In Talking Data, we delve into the rapidly evolving worlds of Natural Language Processing and Generation. Text data is proliferating at a staggering rate, and only advanced coding languages like Python and R will be able to pull insights out of these datasets at scale.

One of the most-asked questions from aspiring data scientists is: “What is the best language for data science? R or Python?”

People looking into data science languages are usually confused about which language they should learn first: R or Python. Both are extremely useful for an array of data science applications, including Natural Language Processing (NLP). To understand the strengths and weaknesses of each, let’s explore R vs Python for data science by analyzing which language works best with NLP.

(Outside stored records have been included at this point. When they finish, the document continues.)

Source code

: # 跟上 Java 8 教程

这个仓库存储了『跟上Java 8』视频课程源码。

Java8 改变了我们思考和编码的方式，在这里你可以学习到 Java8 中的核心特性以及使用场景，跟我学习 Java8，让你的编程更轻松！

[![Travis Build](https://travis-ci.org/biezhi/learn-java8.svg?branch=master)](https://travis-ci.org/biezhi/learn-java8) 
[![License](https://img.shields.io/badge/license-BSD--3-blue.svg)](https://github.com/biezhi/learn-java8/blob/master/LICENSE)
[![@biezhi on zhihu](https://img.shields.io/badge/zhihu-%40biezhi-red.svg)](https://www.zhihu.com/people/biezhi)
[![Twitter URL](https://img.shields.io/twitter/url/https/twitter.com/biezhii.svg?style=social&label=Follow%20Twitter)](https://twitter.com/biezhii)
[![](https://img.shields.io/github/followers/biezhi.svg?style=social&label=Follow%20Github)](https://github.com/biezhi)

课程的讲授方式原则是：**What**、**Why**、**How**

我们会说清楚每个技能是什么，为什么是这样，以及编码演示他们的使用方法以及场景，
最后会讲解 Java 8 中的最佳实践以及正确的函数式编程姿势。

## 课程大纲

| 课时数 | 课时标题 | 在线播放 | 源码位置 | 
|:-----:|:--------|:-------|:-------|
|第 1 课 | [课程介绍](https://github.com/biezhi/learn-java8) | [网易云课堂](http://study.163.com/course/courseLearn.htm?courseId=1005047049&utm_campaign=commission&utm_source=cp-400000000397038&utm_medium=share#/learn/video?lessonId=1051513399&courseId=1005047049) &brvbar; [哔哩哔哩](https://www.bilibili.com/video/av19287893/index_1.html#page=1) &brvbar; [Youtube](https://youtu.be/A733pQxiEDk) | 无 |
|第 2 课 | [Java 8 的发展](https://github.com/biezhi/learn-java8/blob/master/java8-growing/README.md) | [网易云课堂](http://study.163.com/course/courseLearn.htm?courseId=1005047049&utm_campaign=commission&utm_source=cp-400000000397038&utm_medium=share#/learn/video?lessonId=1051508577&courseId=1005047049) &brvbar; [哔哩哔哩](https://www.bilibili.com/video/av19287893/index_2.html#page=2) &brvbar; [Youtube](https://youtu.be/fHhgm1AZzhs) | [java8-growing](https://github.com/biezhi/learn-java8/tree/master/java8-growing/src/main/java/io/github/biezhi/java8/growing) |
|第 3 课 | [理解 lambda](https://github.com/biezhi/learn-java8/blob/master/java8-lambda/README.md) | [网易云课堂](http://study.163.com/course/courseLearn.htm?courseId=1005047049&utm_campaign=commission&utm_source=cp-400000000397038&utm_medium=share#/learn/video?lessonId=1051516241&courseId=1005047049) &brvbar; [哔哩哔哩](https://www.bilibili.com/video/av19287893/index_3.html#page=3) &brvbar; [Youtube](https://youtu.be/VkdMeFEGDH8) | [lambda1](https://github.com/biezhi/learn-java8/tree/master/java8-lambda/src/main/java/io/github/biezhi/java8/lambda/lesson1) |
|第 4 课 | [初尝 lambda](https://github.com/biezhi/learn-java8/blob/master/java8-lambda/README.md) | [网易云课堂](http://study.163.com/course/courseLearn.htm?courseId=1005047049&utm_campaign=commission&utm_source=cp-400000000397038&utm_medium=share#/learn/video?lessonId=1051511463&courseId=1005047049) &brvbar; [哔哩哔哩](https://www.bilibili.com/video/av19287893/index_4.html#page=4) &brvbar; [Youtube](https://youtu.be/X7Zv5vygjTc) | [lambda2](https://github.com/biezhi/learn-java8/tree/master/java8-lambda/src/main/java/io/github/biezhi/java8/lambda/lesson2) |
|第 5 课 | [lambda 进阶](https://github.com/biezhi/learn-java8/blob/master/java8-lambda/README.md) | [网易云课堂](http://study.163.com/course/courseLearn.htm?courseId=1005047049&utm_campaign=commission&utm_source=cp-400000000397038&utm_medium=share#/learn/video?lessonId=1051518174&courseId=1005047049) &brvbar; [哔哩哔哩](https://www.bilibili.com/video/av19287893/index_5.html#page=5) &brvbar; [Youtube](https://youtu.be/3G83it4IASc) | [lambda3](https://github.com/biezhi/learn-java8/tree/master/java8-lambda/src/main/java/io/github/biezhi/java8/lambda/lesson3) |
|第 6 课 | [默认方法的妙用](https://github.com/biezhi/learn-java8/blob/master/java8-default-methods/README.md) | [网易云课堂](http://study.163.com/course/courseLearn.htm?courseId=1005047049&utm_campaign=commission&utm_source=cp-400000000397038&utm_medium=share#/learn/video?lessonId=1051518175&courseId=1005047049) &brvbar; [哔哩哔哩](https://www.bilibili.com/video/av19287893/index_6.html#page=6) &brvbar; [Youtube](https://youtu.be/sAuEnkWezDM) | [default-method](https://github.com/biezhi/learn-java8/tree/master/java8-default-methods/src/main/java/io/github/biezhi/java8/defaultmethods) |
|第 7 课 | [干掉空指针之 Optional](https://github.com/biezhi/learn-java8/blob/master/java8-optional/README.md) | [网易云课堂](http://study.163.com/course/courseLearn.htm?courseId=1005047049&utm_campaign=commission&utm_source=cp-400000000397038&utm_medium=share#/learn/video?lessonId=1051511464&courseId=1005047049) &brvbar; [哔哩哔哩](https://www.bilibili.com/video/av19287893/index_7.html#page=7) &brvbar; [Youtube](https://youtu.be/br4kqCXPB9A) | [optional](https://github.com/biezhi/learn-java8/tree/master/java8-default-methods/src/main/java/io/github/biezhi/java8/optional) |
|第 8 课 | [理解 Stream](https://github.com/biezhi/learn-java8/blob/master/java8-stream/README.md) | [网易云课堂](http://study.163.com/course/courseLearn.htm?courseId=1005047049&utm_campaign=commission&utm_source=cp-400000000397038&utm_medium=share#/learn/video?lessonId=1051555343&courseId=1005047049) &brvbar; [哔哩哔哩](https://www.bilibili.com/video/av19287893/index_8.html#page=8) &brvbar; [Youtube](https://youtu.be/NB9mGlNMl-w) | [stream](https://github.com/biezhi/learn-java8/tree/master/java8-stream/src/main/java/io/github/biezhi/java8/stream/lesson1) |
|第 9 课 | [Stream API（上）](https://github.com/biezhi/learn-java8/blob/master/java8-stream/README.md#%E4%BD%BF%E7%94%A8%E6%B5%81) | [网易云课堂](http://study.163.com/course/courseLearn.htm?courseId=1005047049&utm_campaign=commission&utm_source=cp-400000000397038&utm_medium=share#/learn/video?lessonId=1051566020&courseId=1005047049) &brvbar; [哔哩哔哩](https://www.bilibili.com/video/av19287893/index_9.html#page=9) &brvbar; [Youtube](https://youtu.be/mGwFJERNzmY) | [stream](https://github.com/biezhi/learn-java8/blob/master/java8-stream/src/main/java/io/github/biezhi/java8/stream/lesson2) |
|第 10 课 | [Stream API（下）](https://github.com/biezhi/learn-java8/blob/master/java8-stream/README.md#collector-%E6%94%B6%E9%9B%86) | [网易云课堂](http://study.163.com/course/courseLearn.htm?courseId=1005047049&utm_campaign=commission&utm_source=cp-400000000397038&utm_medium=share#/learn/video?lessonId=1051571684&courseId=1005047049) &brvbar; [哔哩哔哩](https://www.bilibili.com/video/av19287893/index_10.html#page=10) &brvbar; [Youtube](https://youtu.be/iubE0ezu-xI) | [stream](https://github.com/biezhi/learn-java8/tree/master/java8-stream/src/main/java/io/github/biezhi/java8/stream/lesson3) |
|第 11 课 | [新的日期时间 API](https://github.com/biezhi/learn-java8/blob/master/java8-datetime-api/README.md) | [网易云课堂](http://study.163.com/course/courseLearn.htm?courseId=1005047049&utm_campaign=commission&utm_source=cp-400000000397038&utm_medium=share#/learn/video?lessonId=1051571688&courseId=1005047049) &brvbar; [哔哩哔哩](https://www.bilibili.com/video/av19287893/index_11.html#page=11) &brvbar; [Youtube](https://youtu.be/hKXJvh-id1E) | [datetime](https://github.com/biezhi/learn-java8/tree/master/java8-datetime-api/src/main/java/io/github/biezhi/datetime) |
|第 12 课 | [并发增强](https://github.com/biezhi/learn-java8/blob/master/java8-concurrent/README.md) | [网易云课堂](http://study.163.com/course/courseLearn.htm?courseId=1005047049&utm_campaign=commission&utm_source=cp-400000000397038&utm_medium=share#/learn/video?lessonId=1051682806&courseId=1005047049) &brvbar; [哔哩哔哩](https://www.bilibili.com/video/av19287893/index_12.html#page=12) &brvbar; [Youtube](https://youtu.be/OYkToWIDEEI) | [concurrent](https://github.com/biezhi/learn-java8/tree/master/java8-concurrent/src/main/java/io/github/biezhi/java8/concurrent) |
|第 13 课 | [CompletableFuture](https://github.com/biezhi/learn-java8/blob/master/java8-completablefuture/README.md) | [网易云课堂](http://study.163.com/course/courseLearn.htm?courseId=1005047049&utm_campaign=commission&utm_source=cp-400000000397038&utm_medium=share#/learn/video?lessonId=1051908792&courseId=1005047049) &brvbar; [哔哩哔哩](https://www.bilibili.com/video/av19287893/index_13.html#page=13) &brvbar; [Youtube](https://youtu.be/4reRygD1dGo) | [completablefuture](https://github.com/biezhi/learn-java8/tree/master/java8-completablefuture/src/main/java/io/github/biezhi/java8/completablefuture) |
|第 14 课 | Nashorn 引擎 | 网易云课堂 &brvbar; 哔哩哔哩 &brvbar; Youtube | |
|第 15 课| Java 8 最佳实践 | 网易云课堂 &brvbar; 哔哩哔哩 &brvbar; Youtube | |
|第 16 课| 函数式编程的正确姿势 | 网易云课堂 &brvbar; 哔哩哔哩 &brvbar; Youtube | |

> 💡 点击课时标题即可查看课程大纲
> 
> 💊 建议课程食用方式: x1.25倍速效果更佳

Natural language processing: Teaching computers human words

Natural language processing means, as the name implies, teaching computers to process natural human languages (English, Hindi, etc.) and perform analyses. NLP can be used on written text or speech data.

SQL, Python, and R

For our example, we will use written text for our comparison of R vs Python for data science. We are surrounded by written text every day: emails, SMS messages, webpages, books, and much more. Text data plays a vital role in our day-to-day life, which makes NLP a very important area for data scientists to explore.

R vs Python for data science: Digging into the differences

Python and R are two of the top data science languages. Both are open-source and have large user bases. In the real world, it’s often difficult to choose between R and Python for data science and NLP. Here, we’re going to run through some of the must-know info about each of these versatile languages.

R: Analytics powerhouse 

R is a tool built by statisticians mainly for mathematics, statistics, research, and data analysis. It’s quite popular for its visualizations: charts, graphs, pictures, and various plots. These visualizations are useful for helping people visualize and understand trends, outliers, and patterns in data.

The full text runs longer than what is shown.